(Working data)

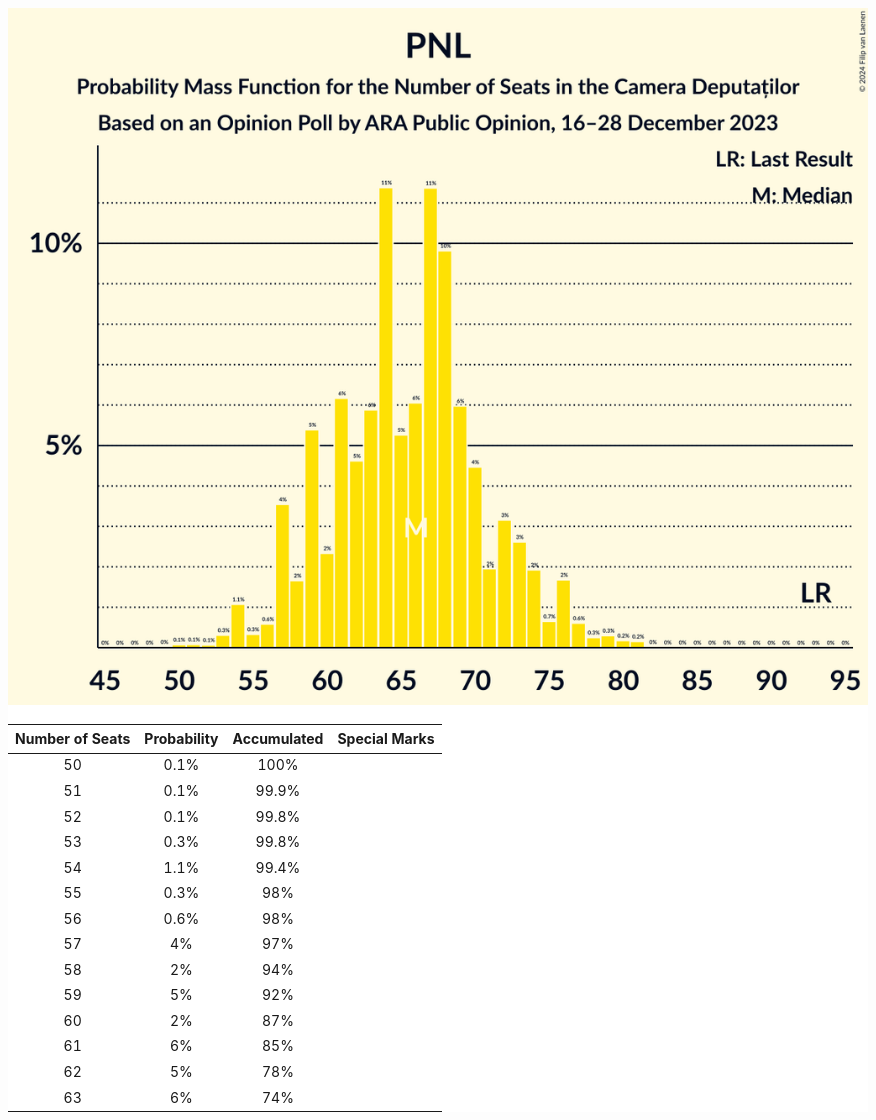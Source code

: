 ![Graph with seats probability mass function not yet produced](2023-12-28-ARAPublicOpinion-coalitions-seats-pmf-pnl.png "Seats Probability Mass Function")

| Number of Seats | Probability | Accumulated | Special Marks |
|:---------------:|:-----------:|:-----------:|:-------------:|
| 50 | 0.1% | 100% |  |
| 51 | 0.1% | 99.9% |  |
| 52 | 0.1% | 99.8% |  |
| 53 | 0.3% | 99.8% |  |
| 54 | 1.1% | 99.4% |  |
| 55 | 0.3% | 98% |  |
| 56 | 0.6% | 98% |  |
| 57 | 4% | 97% |  |
| 58 | 2% | 94% |  |
| 59 | 5% | 92% |  |
| 60 | 2% | 87% |  |
| 61 | 6% | 85% |  |
| 62 | 5% | 78% |  |
| 63 | 6% | 74% |  |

(End Working data)

Work instruction: Set down exactly, and only, the lines from the one with "0.1% | 100%" to the final line of the data.

Written solution:
| 50 | 0.1% | 100% |  |
| 51 | 0.1% | 99.9% |  |
| 52 | 0.1% | 99.8% |  |
| 53 | 0.3% | 99.8% |  |
| 54 | 1.1% | 99.4% |  |
| 55 | 0.3% | 98% |  |
| 56 | 0.6% | 98% |  |
| 57 | 4% | 97% |  |
| 58 | 2% | 94% |  |
| 59 | 5% | 92% |  |
| 60 | 2% | 87% |  |
| 61 | 6% | 85% |  |
| 62 | 5% | 78% |  |
| 63 | 6% | 74% |  |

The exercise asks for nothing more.